Anna Lysyanskaya Gives An Invited Talk ("Fifty Years Of Modern Cryptography") At Eurocrypt
- Posted by Jesse Polhemus
- on May 14, 2026
Held annually since 1987, Eurocrypt is widely considered one of the leading international conferences on all aspects of cryptology. This year’s event was held from May 10-14 in Rome, Italy, and Brown CS faculty member Anna Lysyanskaya closed the first half of the May 12 sessions by delivering an invited talk on the history of her field: “Fifty years of modern cryptography”.

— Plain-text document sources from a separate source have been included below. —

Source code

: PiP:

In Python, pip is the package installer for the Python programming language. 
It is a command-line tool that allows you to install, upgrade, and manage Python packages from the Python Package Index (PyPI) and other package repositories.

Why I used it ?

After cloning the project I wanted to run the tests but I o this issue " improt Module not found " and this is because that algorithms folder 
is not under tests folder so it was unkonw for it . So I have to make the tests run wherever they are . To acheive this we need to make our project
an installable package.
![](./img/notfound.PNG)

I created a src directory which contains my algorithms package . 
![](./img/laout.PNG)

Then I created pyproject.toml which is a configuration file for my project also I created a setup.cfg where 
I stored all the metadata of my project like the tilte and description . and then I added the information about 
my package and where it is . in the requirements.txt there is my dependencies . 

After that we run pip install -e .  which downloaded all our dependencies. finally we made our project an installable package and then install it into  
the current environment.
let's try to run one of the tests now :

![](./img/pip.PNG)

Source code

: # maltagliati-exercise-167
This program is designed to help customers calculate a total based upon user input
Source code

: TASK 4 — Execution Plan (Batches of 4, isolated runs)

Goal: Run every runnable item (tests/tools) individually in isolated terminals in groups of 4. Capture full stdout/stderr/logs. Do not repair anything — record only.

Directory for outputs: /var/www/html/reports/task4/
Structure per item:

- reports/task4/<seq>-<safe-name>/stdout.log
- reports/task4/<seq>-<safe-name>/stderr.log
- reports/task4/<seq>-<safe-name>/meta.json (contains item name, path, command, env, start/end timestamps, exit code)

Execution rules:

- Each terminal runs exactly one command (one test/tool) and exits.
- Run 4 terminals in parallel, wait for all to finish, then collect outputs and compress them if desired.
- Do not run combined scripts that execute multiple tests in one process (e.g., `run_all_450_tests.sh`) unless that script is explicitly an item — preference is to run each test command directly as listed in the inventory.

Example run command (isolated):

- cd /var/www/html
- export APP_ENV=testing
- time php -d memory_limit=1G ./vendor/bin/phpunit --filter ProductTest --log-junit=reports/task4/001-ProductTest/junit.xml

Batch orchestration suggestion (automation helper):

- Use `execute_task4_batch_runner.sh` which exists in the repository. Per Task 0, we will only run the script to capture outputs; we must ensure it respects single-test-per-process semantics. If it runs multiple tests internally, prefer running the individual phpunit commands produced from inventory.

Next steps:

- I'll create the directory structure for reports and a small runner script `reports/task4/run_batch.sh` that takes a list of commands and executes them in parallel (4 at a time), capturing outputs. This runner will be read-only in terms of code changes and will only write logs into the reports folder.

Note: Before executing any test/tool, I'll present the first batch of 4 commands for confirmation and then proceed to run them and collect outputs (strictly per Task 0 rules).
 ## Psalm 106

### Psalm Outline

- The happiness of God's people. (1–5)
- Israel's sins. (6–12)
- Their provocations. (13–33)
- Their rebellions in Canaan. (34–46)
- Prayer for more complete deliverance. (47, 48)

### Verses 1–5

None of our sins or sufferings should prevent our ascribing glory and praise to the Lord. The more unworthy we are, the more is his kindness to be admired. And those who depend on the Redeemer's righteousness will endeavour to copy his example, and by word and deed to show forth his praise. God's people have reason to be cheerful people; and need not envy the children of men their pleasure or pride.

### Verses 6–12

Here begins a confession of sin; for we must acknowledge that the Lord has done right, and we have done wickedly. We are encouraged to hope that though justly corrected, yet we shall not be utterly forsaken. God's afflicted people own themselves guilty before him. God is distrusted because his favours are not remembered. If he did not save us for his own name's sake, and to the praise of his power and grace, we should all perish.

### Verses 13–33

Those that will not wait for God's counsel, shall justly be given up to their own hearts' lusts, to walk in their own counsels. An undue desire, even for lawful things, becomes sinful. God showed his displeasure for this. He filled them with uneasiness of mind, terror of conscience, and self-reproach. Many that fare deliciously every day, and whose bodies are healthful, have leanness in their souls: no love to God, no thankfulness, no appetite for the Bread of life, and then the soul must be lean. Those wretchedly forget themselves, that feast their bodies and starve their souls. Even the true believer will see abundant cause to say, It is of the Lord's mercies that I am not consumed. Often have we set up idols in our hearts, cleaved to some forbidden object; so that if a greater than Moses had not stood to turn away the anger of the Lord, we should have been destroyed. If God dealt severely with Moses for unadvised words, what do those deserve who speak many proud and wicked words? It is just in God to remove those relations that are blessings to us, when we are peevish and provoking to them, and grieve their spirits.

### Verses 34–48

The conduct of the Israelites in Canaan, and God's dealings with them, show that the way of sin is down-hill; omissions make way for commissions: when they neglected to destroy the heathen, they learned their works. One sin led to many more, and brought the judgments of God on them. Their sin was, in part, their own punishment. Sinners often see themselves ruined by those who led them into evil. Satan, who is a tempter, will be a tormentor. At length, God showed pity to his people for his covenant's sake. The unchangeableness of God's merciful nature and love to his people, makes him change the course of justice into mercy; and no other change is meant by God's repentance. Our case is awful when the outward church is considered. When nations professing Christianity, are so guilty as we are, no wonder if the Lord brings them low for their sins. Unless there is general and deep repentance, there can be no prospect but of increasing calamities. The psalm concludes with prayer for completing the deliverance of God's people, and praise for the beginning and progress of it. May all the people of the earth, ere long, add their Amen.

In this talk, Anna laid out the history of cryptography, starting with Diffie and Hellman’s breakthrough paper in 1976 that introduced the idea of public-key encryption and authentication and, in the ensuing years, paved the way to secure online communications. Ever wondered why it’s safe to send your credit card information when making an online purchase? Over the last fifty years, cryptographers have developed the tools that make these kinds of secure transactions possible. Anna made the case that there are a lot of other cryptographic technologies making their way down the pipeline, but it takes a long time from the initial theoretical insight to practical adoption by billions of people.

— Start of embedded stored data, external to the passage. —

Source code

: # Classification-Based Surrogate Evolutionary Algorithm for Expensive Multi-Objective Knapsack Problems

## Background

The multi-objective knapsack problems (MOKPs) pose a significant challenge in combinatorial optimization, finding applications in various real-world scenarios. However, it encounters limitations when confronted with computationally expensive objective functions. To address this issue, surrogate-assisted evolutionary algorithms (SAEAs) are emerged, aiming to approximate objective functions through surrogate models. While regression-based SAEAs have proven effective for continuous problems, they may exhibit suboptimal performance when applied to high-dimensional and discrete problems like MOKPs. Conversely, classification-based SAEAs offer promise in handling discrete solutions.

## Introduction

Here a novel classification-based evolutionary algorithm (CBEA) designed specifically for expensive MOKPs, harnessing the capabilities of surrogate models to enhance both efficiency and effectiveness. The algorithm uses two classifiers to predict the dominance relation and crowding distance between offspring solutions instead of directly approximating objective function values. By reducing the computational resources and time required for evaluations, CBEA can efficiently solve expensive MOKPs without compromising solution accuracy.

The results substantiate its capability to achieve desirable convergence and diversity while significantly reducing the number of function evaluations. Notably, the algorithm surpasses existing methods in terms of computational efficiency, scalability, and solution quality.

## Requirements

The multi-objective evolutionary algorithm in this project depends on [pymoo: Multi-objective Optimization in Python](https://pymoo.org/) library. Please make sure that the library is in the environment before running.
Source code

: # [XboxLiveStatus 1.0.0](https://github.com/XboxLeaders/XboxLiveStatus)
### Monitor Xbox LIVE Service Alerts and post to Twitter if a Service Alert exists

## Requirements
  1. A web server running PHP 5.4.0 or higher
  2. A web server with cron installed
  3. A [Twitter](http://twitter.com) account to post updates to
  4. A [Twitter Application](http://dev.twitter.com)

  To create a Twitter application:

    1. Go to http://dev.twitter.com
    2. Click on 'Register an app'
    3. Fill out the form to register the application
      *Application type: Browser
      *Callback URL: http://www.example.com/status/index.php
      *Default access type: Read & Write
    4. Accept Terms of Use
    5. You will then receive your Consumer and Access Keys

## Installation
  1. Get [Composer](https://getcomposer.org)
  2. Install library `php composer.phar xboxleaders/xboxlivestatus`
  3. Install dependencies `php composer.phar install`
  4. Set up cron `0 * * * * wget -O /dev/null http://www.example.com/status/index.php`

Anna has been a Brown CS faculty member since 2002. A key theme of her research is balancing privacy with accountability, and she’s known for her foundational research in this area. Camenisch-Lysyanskaya signatures, which she co-created, provide the cryptographic basis for anonymous credentials, which allow users to prove that they possess required attributes without revealing any other information, such as personal identifiers. Her work has been incorporated into the Trusted Computing Group's industrial standard, served as the theoretical foundation for IBM Zurich's Idemix project, and informed the National Strategy for Trusted Identities in Cyberspace (NSTIC).

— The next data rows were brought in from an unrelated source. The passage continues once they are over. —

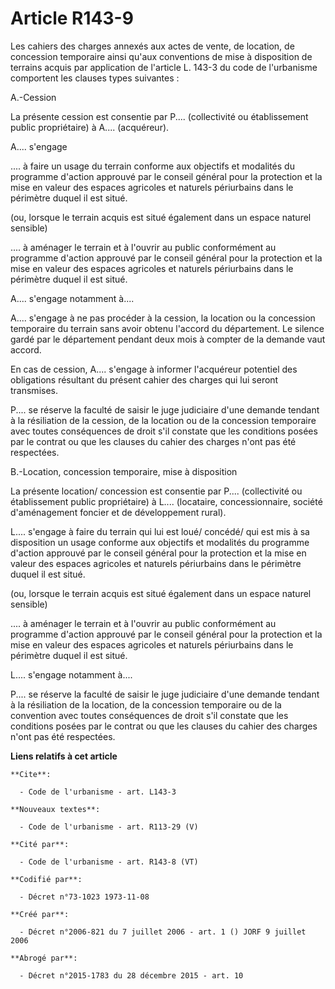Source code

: # Article R143-9

Les cahiers des charges annexés aux actes de vente, de location, de concession temporaire ainsi qu'aux conventions de mise à
disposition de terrains acquis par application de l'article L. 143-3 du code de l'urbanisme comportent les clauses types
suivantes : 

A.-Cession 

La présente cession est consentie par P.... (collectivité ou établissement public propriétaire) à A.... (acquéreur). 

A.... s'engage

.... à faire un usage du terrain conforme aux objectifs et modalités du programme d'action approuvé par le conseil général
pour la protection et la mise en valeur des espaces agricoles et naturels périurbains dans le périmètre duquel il est situé. 

(ou, lorsque le terrain acquis est situé également dans un espace naturel sensible)

.... à aménager le terrain et à l'ouvrir au public conformément au programme d'action approuvé par le conseil général pour la
protection et la mise en valeur des espaces agricoles et naturels périurbains dans le périmètre duquel il est situé. 

A.... s'engage notamment à.... 

A.... s'engage à ne pas procéder à la cession, la location ou la concession temporaire du terrain sans avoir obtenu l'accord
du département. Le silence gardé par le département pendant deux mois à compter de la demande vaut accord. 

En cas de cession, A.... s'engage à informer l'acquéreur potentiel des obligations résultant du présent cahier des charges
qui lui seront transmises. 

P.... se réserve la faculté de saisir le juge judiciaire d'une demande tendant à la résiliation de la cession, de la location
ou de la concession temporaire avec toutes conséquences de droit s'il constate que les conditions posées par le contrat ou
que les clauses du cahier des charges n'ont pas été respectées. 

B.-Location, concession temporaire, mise à disposition 

La présente location/ concession est consentie par P.... (collectivité ou établissement public propriétaire) à L....
(locataire, concessionnaire, société d'aménagement foncier et de développement rural). 

L.... s'engage à faire du terrain qui lui est loué/ concédé/ qui est mis à sa disposition un usage conforme aux objectifs et
modalités du programme d'action approuvé par le conseil général pour la protection et la mise en valeur des espaces agricoles
et naturels périurbains dans le périmètre duquel il est situé. 

(ou, lorsque le terrain acquis est situé également dans un espace naturel sensible)

.... à aménager le terrain et à l'ouvrir au public conformément au programme d'action approuvé par le conseil général pour la
protection et la mise en valeur des espaces agricoles et naturels périurbains dans le périmètre duquel il est situé. 

L.... s'engage notamment à.... 

P.... se réserve la faculté de saisir le juge judiciaire d'une demande tendant à la résiliation de la location, de la
concession temporaire ou de la convention avec toutes conséquences de droit s'il constate que les conditions posées par le
contrat ou que les clauses du cahier des charges n'ont pas été respectées.

**Liens relatifs à cet article**

	**Cite**:

	  - Code de l'urbanisme - art. L143-3

	**Nouveaux textes**:

	  - Code de l'urbanisme - art. R113-29 (V)

	**Cité par**:

	  - Code de l'urbanisme - art. R143-8 (VT)

	**Codifié par**:

	  - Décret n°73-1023 1973-11-08

	**Créé par**:

	  - Décret n°2006-821 du 7 juillet 2006 - art. 1 () JORF 9 juillet 2006

	**Abrogé par**:

	  - Décret n°2015-1783 du 28 décembre 2015 - art. 10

On both sides of the Atlantic, governments are working on creating digital identity apps that citizens can use in order to prove their identity or identity attributes, and Anna’s work on anonymous credentials has paved the way for such apps to be privacy-preserving. In her Eurocrypt keynote talk, Anna outlined the path that these cryptographic tools have taken to develop so far, and laid out her vision of how they should become the default way to handle electronic identities and credentials, similarly to how the 1976 invention of public-key cryptography paved the way to secure online communications that enable Internet commerce.
Anna’s accomplishments and service to her profession have been well-recognized in her field. Most recently, she was elevated to the rank of International Association for Cryptologic Research (IACR) Fellow, received the Levchin Prize for Real-World Cryptography and was named an Identity 25 Digital Pioneer.